Study of the electro-oxidation of a recreational drug GHB (gamma hydroxybutyric acid) on a platinum catalyst-type electrode through chronoamperometry and spectro-electrochemistry

•GHB chronoamperometry has been performed for the first time.•Chronoamperometry suggests that GHB oxidation follows a Cottrell expression.•GHB oxidation use platinum hydroxide species acting as catalysis intermediates.•GHB spectroelectrochemistry has been performed for the first time using Raman.•Spectro-electrochemistry proves that succinic acid plays a role in GHB oxidation.

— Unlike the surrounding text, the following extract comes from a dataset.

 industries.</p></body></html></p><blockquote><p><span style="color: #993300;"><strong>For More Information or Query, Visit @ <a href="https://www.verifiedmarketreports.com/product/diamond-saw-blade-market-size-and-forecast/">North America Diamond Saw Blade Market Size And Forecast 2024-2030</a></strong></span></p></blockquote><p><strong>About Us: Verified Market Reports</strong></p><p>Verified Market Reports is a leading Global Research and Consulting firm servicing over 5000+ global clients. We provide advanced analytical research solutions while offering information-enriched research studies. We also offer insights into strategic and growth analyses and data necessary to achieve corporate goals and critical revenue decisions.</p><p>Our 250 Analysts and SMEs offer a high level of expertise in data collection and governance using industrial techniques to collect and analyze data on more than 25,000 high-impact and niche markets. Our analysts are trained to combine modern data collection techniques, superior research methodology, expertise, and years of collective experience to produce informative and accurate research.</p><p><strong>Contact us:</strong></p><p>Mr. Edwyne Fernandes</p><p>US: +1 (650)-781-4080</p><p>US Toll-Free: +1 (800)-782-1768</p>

The electro-oxidation of gamma-hydroxybutyric acid (GHB) on a polycrystalline platinum electrode in acidic medium has been studied using chronoamperometry and spectroelectrochemistry. The study has been performed in a wide interval of potentials and at different concentrations.It was found that at longer times the density currents reached stationary values over 0.3 V whereas it is zero to potentials below the above mentioned. These characteristics in the j–t curves suggest a different mechanism for the electro-oxidation of GHB, potential dependent, with a catalytic process and an adsorption process controlled by mass transport in the respective potential regions indicated.The change in the stationary current obtained at + 0.9 V with variable GHB concentrations also suggests an oxidation mechanism catalysed by the platinum surface with platinum hydroxides acting as reaction intermediates to make the final oxidation product for GHB. The results obtained using chronoamperometry are in good agreement with those obtained using cyclic voltammetry where the alcohol group is oxidized at different potentials.In situ surface enhanced Raman scattering (SERS) spectra corresponding to GHB intermediates and water adsorbed species being formed/consumed at the potential-dependent adsorption processes have been analysed using spectro-electrochemistry. A peak at 1590 cm− 1, corresponding to the asymmetric stretching of carboxylic group in a bridge configuration, increases with the potential. This supports the hypothesis of a mechanism of formation of the succinic acid on the platinum surface as reaction product under the experimental conditions studied.